Voor het ontwikkelen van Visual Studio Code moet u ook de gebruikersinstelling bijwerken zodat deze azureFunctions.projectRuntime overeenkomt met de versie van de geïnstalleerde hulpprogramma's. Met deze instelling worden ook de sjablonen en talen bijgewerkt die worden gebruikt tijdens het maken van de functie-app.

Bindingen

Vanaf versie 2.x maakt de runtime gebruik van een nieuw uitbreidbaarheidsmodel voor bindingen dat deze voordelen biedt:

  • Ondersteuning voor bindingsextensies van derden.

  • Ontkoppeling van runtime en bindingen. Met deze wijziging kunnen bindingsextensies onafhankelijk van elkaar worden geversied en vrijgegeven. U kunt er bijvoorbeeld voor kiezen om een upgrade uit te voeren naar een versie van een extensie die afhankelijk is van een nieuwere versie van een onderliggende SDK.

  • Een lichtere uitvoeringsomgeving, waarbij alleen de bindingen die in gebruik zijn bekend en geladen door de runtime.

Met uitzondering van HTTP- en timertriggers moeten alle bindingen expliciet worden toegevoegd aan het functie-app-project of worden geregistreerd in de portal. Zie Bindingsextensies registreren voor meer informatie.

In de volgende tabel ziet u welke bindingen worden ondersteund in elke runtimeversie.

Dit tabel geeft de bindingen weer die worden ondersteund in de belangrijkste versies van de Azure Functions-runtime:

Type 1.x1 2.x en hoger2 Activator Invoer Uitvoer
Blob Storage
Azure Cosmos DB
Azure Data Explorer
Azure SQL
Dapr4
Event Grid
Event Hubs
HTTP en webhooks
IoT Hub
Kafka3
Mobile Apps
Notification Hubs
Queue Storage
Redis
RabbitMQ3
SendGrid
Service Bus
SignalR
Table Storage
Timer
Twilio

Opmerkingen:

  1. De ondersteuning wordt beëindigd voor versie 1.x van de Azure Functions-runtime op 14 september 2026. We raden u ten zeerste aan uw apps te migreren naar versie 4.x voor volledige ondersteuning.
  2. Vanaf de runtime van versie 2.x moeten alle bindingen behalve HTTP en Timer worden geregistreerd. Raadpleeg Bindingextensies registreren.
  3. Triggers worden niet ondersteund in het verbruiksabonnement. Vereist runtime-gestuurde triggers.
  4. Alleen ondersteund in Kubernetes-, IoT Edge- en andere zelf-hostende modi.

Time-outduur voor Function-app

De time-outduur voor functies in een functie-app wordt gedefinieerd door de functionTimeout eigenschap in het host.json projectbestand. Deze eigenschap is specifiek van toepassing op functie-uitvoeringen. Nadat de trigger de uitvoering van de functie start, moet de functie binnen de time-outduur retourneren/reageren. Om time-outs te voorkomen, is het belangrijk om robuuste functies te schrijven. Zie Prestaties en betrouwbaarheid van Azure Functions verbeteren voor meer informatie.

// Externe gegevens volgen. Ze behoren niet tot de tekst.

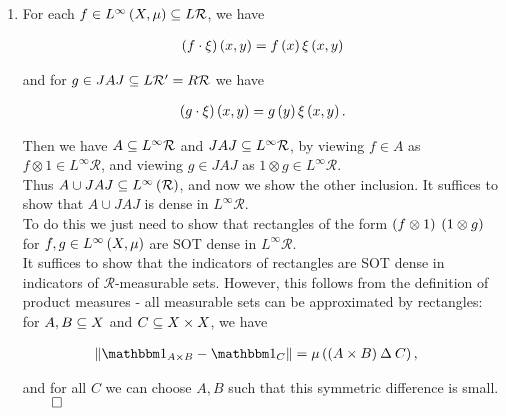 \documentclass[a4paper,10pt]{report}
\begin{document}
\begin{enumerate}
              \item For each $f \in L^\infty \left( X , \mu \right) \subseteq L \mathcal R$, we have

                \begin{align*}
                  \left( f \cdot \xi \right) \left( x , y \right) = f \left( x \right) \xi \left( x , y \right)
                \end{align*}

                and for $g \in J A J \subseteq L \mathcal R' = R \mathcal R$ we have

                \begin{align*}
                  \left( g \cdot \xi \right) \left( x , y \right) = g \left( y \right) \xi \left( x , y \right).
                \end{align*}

                Then we have $A \subseteq L^\infty \mathcal R$ and $J A J \subseteq L^\infty \mathcal R$, by viewing $f \in A$ as $f \otimes 1 \in L^\infty \mathcal R$, and viewing $g \in J A J$ as $1 \otimes g \in L^\infty \mathcal R$.\\
                Thus $A \cup J A J \subseteq L^\infty \left( \mathcal R \right)$, and now we show the other inclusion.  It suffices to show that $A \cup J A J$ is dense in $L^\infty \mathcal R$.\\
                To do this we just need to show that rectangles of the form $\left( f \otimes 1 \right)$ $\left( 1 \otimes g \right)$ for $f , g \in L^\infty \left( X , \mu \right)$ are SOT dense in $L^\infty \mathcal R$.\\
                It suffices to show that the indicators of rectangles are SOT dense in indicators of $\mathcal R$-measurable sets.  However, this follows from the definition of product measures - all measurable sets can be approximated by rectangles: for $A , B \subseteq X$ and $C \subseteq X \times X$, we have

                \begin{align*}
                  \NK \mathbbm 1_{A \times B} - \mathbbm 1_C \KN%
                  &= \mu \E \E A \times B \R \symdif C \R,
                \end{align*}

                and for all $C$ we can choose $A , B$ such that this symmetric difference is small.\\
                $\qed$
\end{enumerate}
\end{document}
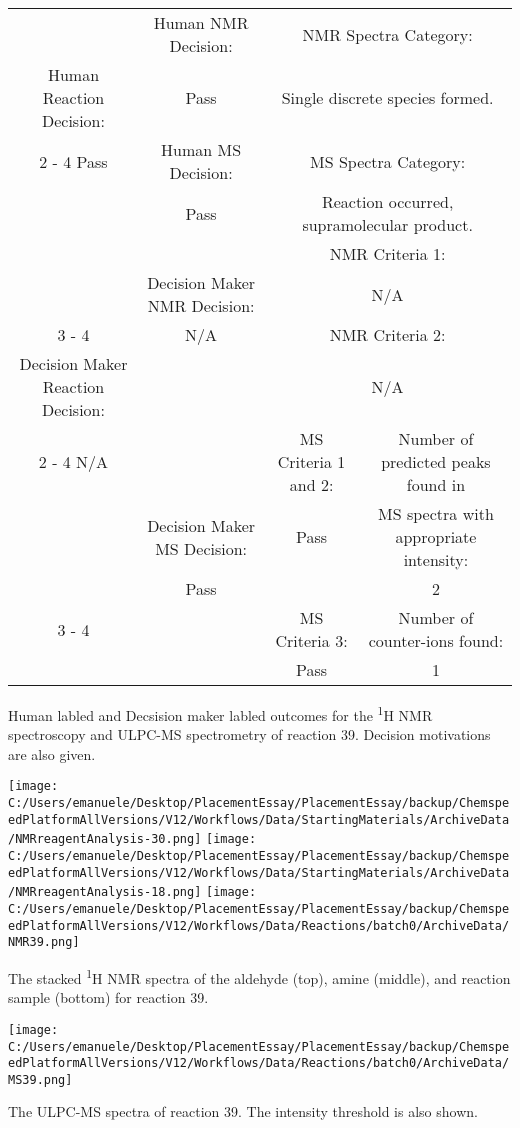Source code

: \documentclass{article}%
\begin{document}
\begin{Decision Table}[H]%
\begin{tabular}{|c|c|c|c|}%
\hline%
&Human NMR Decision:&\multicolumn{2}{|c|}{NMR Spectra Category:}\\%
Human Reaction Decision:&Pass&\multicolumn{2}{|c|}{Single discrete species formed.}\\%
\cline{2%
-%
4}%
Pass&Human MS Decision:&\multicolumn{2}{|c|}{MS Spectra Category:}\\%
&Pass&\multicolumn{2}{|c|}{Reaction occurred, supramolecular product.}\\%
\hline%
&&\multicolumn{2}{|c|}{NMR Criteria 1:}\\%
&Decision Maker NMR Decision:&\multicolumn{2}{|c|}{N/A}\\%
\cline{3%
-%
4}%
&N/A&\multicolumn{2}{|c|}{NMR Criteria 2:}\\%
Decision Maker Reaction Decision:&&\multicolumn{2}{|c|}{N/A}\\%
\cline{2%
-%
4}%
N/A&&MS Criteria 1 and 2:&Number of predicted peaks found in\\%
&Decision Maker MS Decision:&Pass&MS spectra with appropriate intensity:\\%
&Pass&&2\\%
\cline{3%
-%
4}%
&&MS Criteria 3:&Number of counter{-}ions found:\\%
&&Pass&1\\%
\hline%
\end{tabular}%
\caption{Human labled and Decsision maker labled outcomes for the \textsuperscript{1}H NMR spectroscopy and ULPC-MS spectrometry of reaction 39. Decision motivations are also given.}%
\end{Decision Table}%
\begin{NMR Spectra}[H]%
\begin{center}%
\texttt{[image: C:/Users/emanuele/Desktop/PlacementEssay/PlacementEssay/backup/ChemspeedPlatformAllVersions/V12/Workflows/Data/StartingMaterials/ArchiveData/NMRreagentAnalysis-30.png]}\hfill%
\texttt{[image: C:/Users/emanuele/Desktop/PlacementEssay/PlacementEssay/backup/ChemspeedPlatformAllVersions/V12/Workflows/Data/StartingMaterials/ArchiveData/NMRreagentAnalysis-18.png]}\hfill%
\texttt{[image: C:/Users/emanuele/Desktop/PlacementEssay/PlacementEssay/backup/ChemspeedPlatformAllVersions/V12/Workflows/Data/Reactions/batch0/ArchiveData/NMR39.png]}\hfill%
\end{center}%
\caption{The stacked \textsuperscript{1}H NMR spectra of the aldehyde (top), amine (middle), and reaction sample (bottom) for reaction 39.}%
\end{NMR Spectra}%
\begin{MS Spectra}[H]%
\begin{center}%
\texttt{[image: C:/Users/emanuele/Desktop/PlacementEssay/PlacementEssay/backup/ChemspeedPlatformAllVersions/V12/Workflows/Data/Reactions/batch0/ArchiveData/MS39.png]}\hfill%
\end{center}%
\caption{The ULPC-MS spectra of reaction 39. The intensity threshold is also shown.}%
\end{MS Spectra}%
\end{document}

In de volgende tabel ziet u de standaard- en maximumwaarden (in minuten) voor specifieke plannen:

Plannen Standaardinstelling Maximum1
Verbruiksabonnement 5 10
Flex Consumption-abonnement 30 Niet-gebonden2
Premium-abonnement 304 Niet-gebonden2
Toegewezen abonnement 304 Niet-gebonden3
Container Apps 30 Niet-gebonden4
  1. Ongeacht de time-outinstelling van de Function-app is 230 seconden de maximale tijdsduur die een door HTTP geactiveerde functie heeft om te reageren op een aanvraag. Dit komt door de standaard time-out voor inactiviteit van Azure Load Balancer. Overweeg voor langere verwerkingstijden het asynchrone Durable Functions-patroon te gebruiken of stel het werk uit en stuur onmiddellijk een antwoord terug.
  2. Er is geen maximale time-outduur voor uitvoering afgedwongen. De respijtperiode die aan een functie-uitvoering wordt gegeven, is echter 60 minuten tijdens de inschaal voor de Flex Consumption- en Premium-abonnementen en er wordt een respijtperiode van 10 minuten gegeven tijdens platformupdates.
  3. Vereist dat het App Service-plan is ingesteld op AlwaysOn. Er wordt een respijtperiode van 10 minuten gegeven tijdens platformupdates.
  4. De standaardtime-out voor versie 1.x van de Functions-hostruntime is niet afhankelijk.
  5. Wanneer het minimale aantal replica's is ingesteld op nul, is de standaardtime-out afhankelijk van de specifieke triggers die in de app worden gebruikt.